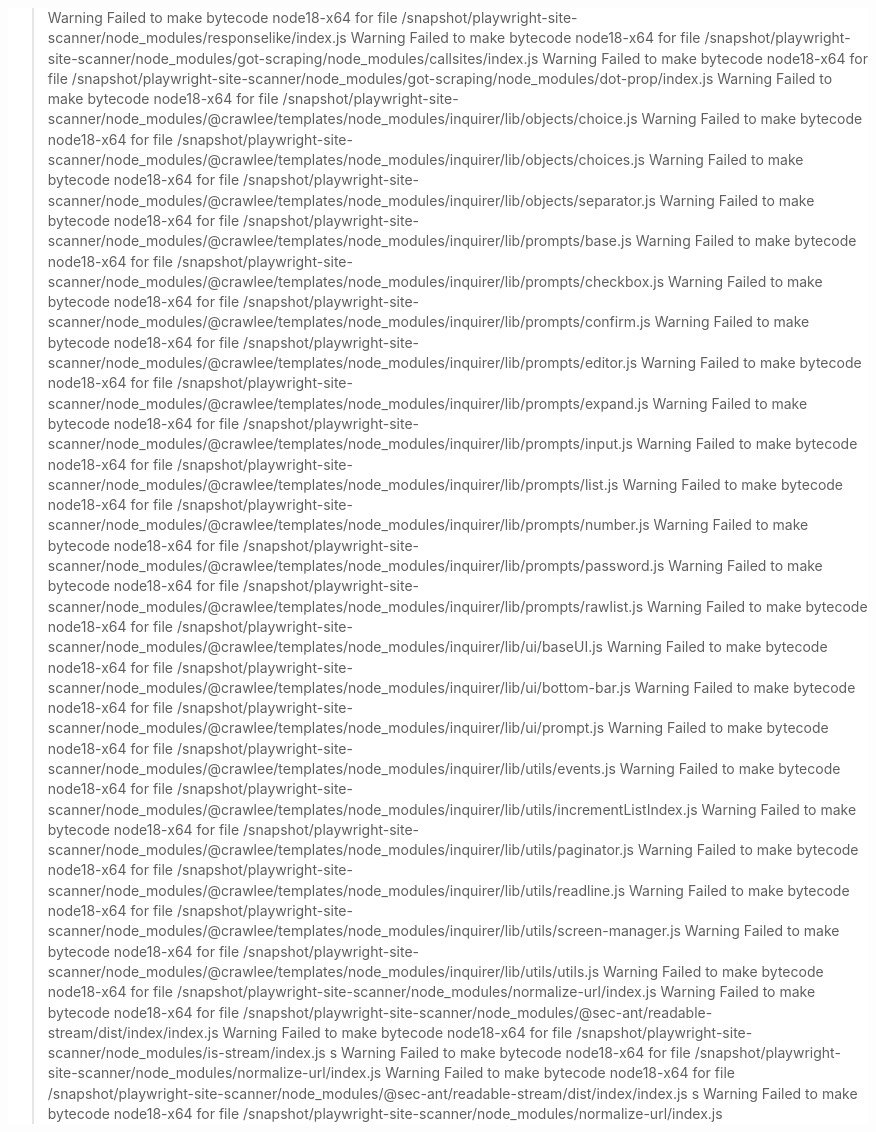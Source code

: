 > Warning Failed to make bytecode node18-x64 for file /snapshot/playwright-site-scanner/node_modules/responselike/index.js
> Warning Failed to make bytecode node18-x64 for file /snapshot/playwright-site-scanner/node_modules/got-scraping/node_modules/callsites/index.js
> Warning Failed to make bytecode node18-x64 for file /snapshot/playwright-site-scanner/node_modules/got-scraping/node_modules/dot-prop/index.js
> Warning Failed to make bytecode node18-x64 for file /snapshot/playwright-site-scanner/node_modules/@crawlee/templates/node_modules/inquirer/lib/objects/choice.js
> Warning Failed to make bytecode node18-x64 for file /snapshot/playwright-site-scanner/node_modules/@crawlee/templates/node_modules/inquirer/lib/objects/choices.js
> Warning Failed to make bytecode node18-x64 for file /snapshot/playwright-site-scanner/node_modules/@crawlee/templates/node_modules/inquirer/lib/objects/separator.js
> Warning Failed to make bytecode node18-x64 for file /snapshot/playwright-site-scanner/node_modules/@crawlee/templates/node_modules/inquirer/lib/prompts/base.js
> Warning Failed to make bytecode node18-x64 for file /snapshot/playwright-site-scanner/node_modules/@crawlee/templates/node_modules/inquirer/lib/prompts/checkbox.js
> Warning Failed to make bytecode node18-x64 for file /snapshot/playwright-site-scanner/node_modules/@crawlee/templates/node_modules/inquirer/lib/prompts/confirm.js
> Warning Failed to make bytecode node18-x64 for file /snapshot/playwright-site-scanner/node_modules/@crawlee/templates/node_modules/inquirer/lib/prompts/editor.js
> Warning Failed to make bytecode node18-x64 for file /snapshot/playwright-site-scanner/node_modules/@crawlee/templates/node_modules/inquirer/lib/prompts/expand.js
> Warning Failed to make bytecode node18-x64 for file /snapshot/playwright-site-scanner/node_modules/@crawlee/templates/node_modules/inquirer/lib/prompts/input.js
> Warning Failed to make bytecode node18-x64 for file /snapshot/playwright-site-scanner/node_modules/@crawlee/templates/node_modules/inquirer/lib/prompts/list.js
> Warning Failed to make bytecode node18-x64 for file /snapshot/playwright-site-scanner/node_modules/@crawlee/templates/node_modules/inquirer/lib/prompts/number.js
> Warning Failed to make bytecode node18-x64 for file /snapshot/playwright-site-scanner/node_modules/@crawlee/templates/node_modules/inquirer/lib/prompts/password.js
> Warning Failed to make bytecode node18-x64 for file /snapshot/playwright-site-scanner/node_modules/@crawlee/templates/node_modules/inquirer/lib/prompts/rawlist.js
> Warning Failed to make bytecode node18-x64 for file /snapshot/playwright-site-scanner/node_modules/@crawlee/templates/node_modules/inquirer/lib/ui/baseUI.js
> Warning Failed to make bytecode node18-x64 for file /snapshot/playwright-site-scanner/node_modules/@crawlee/templates/node_modules/inquirer/lib/ui/bottom-bar.js
> Warning Failed to make bytecode node18-x64 for file /snapshot/playwright-site-scanner/node_modules/@crawlee/templates/node_modules/inquirer/lib/ui/prompt.js
> Warning Failed to make bytecode node18-x64 for file /snapshot/playwright-site-scanner/node_modules/@crawlee/templates/node_modules/inquirer/lib/utils/events.js
> Warning Failed to make bytecode node18-x64 for file /snapshot/playwright-site-scanner/node_modules/@crawlee/templates/node_modules/inquirer/lib/utils/incrementListIndex.js
> Warning Failed to make bytecode node18-x64 for file /snapshot/playwright-site-scanner/node_modules/@crawlee/templates/node_modules/inquirer/lib/utils/paginator.js
> Warning Failed to make bytecode node18-x64 for file /snapshot/playwright-site-scanner/node_modules/@crawlee/templates/node_modules/inquirer/lib/utils/readline.js
> Warning Failed to make bytecode node18-x64 for file /snapshot/playwright-site-scanner/node_modules/@crawlee/templates/node_modules/inquirer/lib/utils/screen-manager.js
> Warning Failed to make bytecode node18-x64 for file /snapshot/playwright-site-scanner/node_modules/@crawlee/templates/node_modules/inquirer/lib/utils/utils.js
> Warning Failed to make bytecode node18-x64 for file /snapshot/playwright-site-scanner/node_modules/normalize-url/index.js
> Warning Failed to make bytecode node18-x64 for file /snapshot/playwright-site-scanner/node_modules/@sec-ant/readable-stream/dist/index/index.js
> Warning Failed to make bytecode node18-x64 for file /snapshot/playwright-site-scanner/node_modules/is-stream/index.js
s
> Warning Failed to make bytecode node18-x64 for file /snapshot/playwright-site-scanner/node_modules/normalize-url/index.js
> Warning Failed to make bytecode node18-x64 for file /snapshot/playwright-site-scanner/node_modules/@sec-ant/readable-stream/dist/index/index.js
s
> Warning Failed to make bytecode node18-x64 for file /snapshot/playwright-site-scanner/node_modules/normalize-url/index.js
○ ○ ○ ○ ○ ○ ○
Find the word "scraping" in the listing and copy each line that contains it.

> Warning Failed to make bytecode node18-x64 for file /snapshot/playwright-site-scanner/node_modules/got-scraping/node_modules/callsites/index.js
> Warning Failed to make bytecode node18-x64 for file /snapshot/playwright-site-scanner/node_modules/got-scraping/node_modules/dot-prop/index.js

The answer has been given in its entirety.